START Supplied data

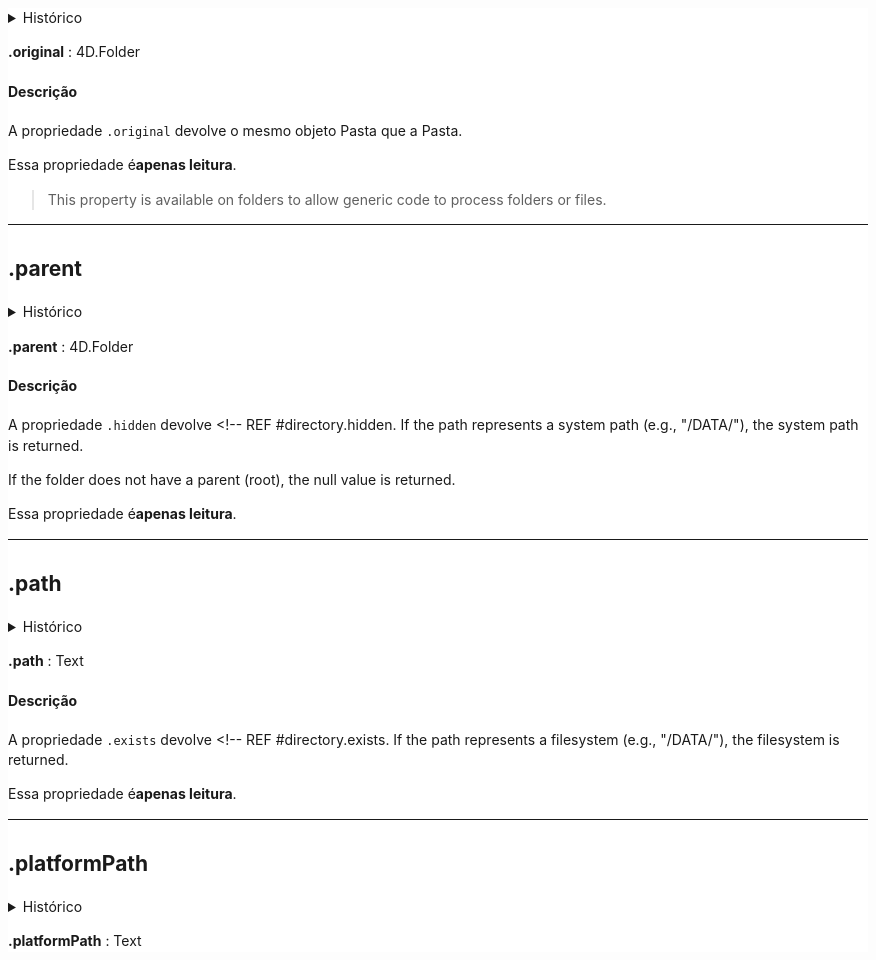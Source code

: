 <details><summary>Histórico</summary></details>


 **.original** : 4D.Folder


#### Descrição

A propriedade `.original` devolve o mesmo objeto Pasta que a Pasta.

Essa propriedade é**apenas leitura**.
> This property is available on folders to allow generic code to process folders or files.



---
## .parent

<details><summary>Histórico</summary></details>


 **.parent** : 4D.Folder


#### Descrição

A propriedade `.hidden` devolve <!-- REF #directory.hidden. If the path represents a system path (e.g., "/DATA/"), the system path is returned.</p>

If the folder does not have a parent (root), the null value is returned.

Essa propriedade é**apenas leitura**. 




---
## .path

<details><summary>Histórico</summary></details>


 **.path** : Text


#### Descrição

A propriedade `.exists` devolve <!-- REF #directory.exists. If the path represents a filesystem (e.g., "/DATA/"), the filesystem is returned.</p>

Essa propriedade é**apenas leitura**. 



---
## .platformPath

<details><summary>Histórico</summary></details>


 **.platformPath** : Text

END Supplied data
START Supplied data

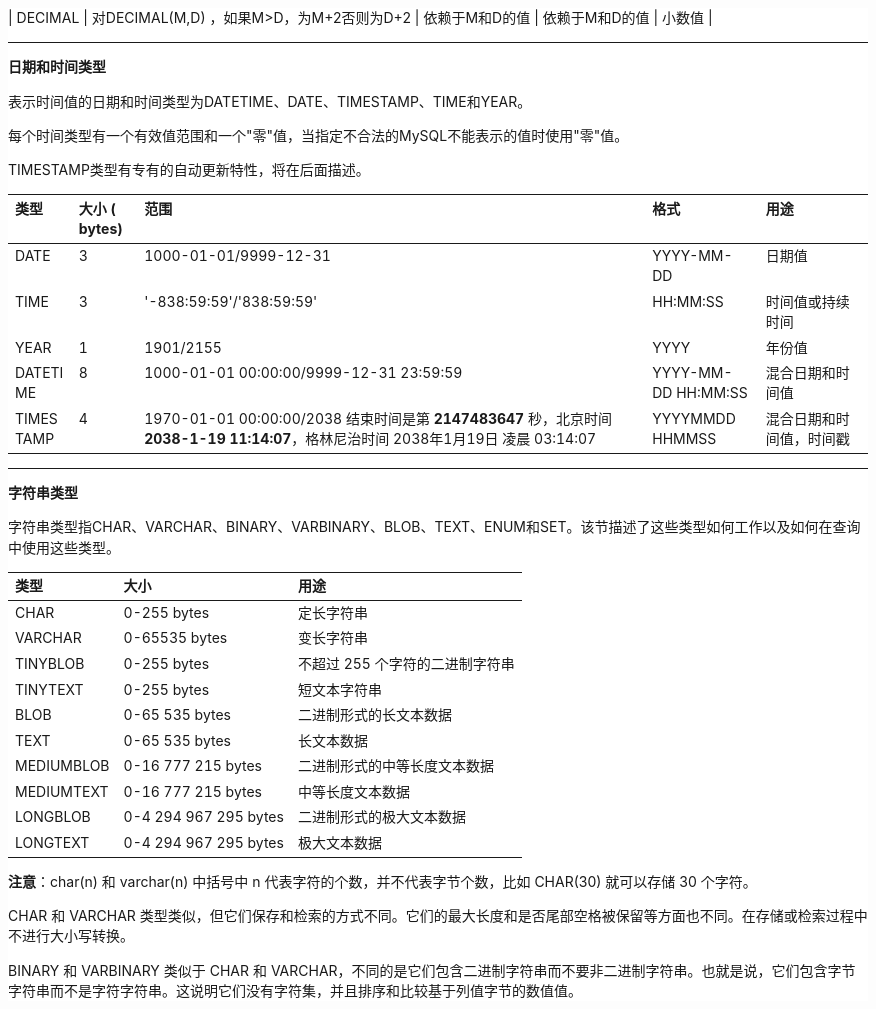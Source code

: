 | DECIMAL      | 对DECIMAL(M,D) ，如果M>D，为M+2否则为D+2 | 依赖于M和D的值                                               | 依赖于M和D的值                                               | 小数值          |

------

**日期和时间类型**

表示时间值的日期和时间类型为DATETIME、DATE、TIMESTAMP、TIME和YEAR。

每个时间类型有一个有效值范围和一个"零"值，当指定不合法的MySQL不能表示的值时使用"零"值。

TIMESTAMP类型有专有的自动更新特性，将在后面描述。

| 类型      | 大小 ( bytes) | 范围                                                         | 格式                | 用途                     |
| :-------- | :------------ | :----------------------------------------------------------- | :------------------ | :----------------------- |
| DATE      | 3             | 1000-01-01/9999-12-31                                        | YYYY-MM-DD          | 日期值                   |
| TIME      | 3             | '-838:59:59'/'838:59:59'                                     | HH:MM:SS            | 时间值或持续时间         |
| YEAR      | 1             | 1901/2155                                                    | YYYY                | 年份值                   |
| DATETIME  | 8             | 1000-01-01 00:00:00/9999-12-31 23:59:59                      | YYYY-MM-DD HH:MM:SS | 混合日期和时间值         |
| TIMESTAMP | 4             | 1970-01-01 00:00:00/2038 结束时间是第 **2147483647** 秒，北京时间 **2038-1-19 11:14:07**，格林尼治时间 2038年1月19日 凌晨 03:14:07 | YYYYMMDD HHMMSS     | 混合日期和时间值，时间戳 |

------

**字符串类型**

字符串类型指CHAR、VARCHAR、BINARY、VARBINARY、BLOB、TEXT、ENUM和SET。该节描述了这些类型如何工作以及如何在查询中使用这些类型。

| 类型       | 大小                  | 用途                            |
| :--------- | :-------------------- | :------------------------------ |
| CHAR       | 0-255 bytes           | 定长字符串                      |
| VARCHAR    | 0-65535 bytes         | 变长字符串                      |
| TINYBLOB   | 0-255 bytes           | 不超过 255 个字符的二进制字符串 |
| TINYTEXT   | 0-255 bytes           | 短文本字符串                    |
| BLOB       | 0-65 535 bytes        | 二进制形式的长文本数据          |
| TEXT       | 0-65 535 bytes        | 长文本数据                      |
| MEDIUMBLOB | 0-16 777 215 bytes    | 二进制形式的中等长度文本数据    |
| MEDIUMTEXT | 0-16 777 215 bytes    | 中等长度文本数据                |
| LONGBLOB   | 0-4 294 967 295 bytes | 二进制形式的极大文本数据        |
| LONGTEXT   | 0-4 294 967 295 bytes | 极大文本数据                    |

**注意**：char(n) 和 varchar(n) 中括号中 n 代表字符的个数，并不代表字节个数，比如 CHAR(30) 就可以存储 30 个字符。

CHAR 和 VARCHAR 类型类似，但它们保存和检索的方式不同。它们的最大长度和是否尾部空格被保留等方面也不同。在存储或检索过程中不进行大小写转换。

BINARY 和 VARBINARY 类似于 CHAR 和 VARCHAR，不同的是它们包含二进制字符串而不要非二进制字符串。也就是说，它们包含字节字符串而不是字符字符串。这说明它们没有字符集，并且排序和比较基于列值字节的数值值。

END Supplied data

*Goal of the exercise*
Search the data above for the string "BINARY" and copy each line that has it.

*Your solution*
字符串类型指CHAR、VARCHAR、BINARY、VARBINARY、BLOB、TEXT、ENUM和SET。该节描述了这些类型如何工作以及如何在查询中使用这些类型。
BINARY 和 VARBINARY 类似于 CHAR 和 VARCHAR，不同的是它们包含二进制字符串而不要非二进制字符串。也就是说，它们包含字节字符串而不是字符字符串。这说明它们没有字符集，并且排序和比较基于列值字节的数值值。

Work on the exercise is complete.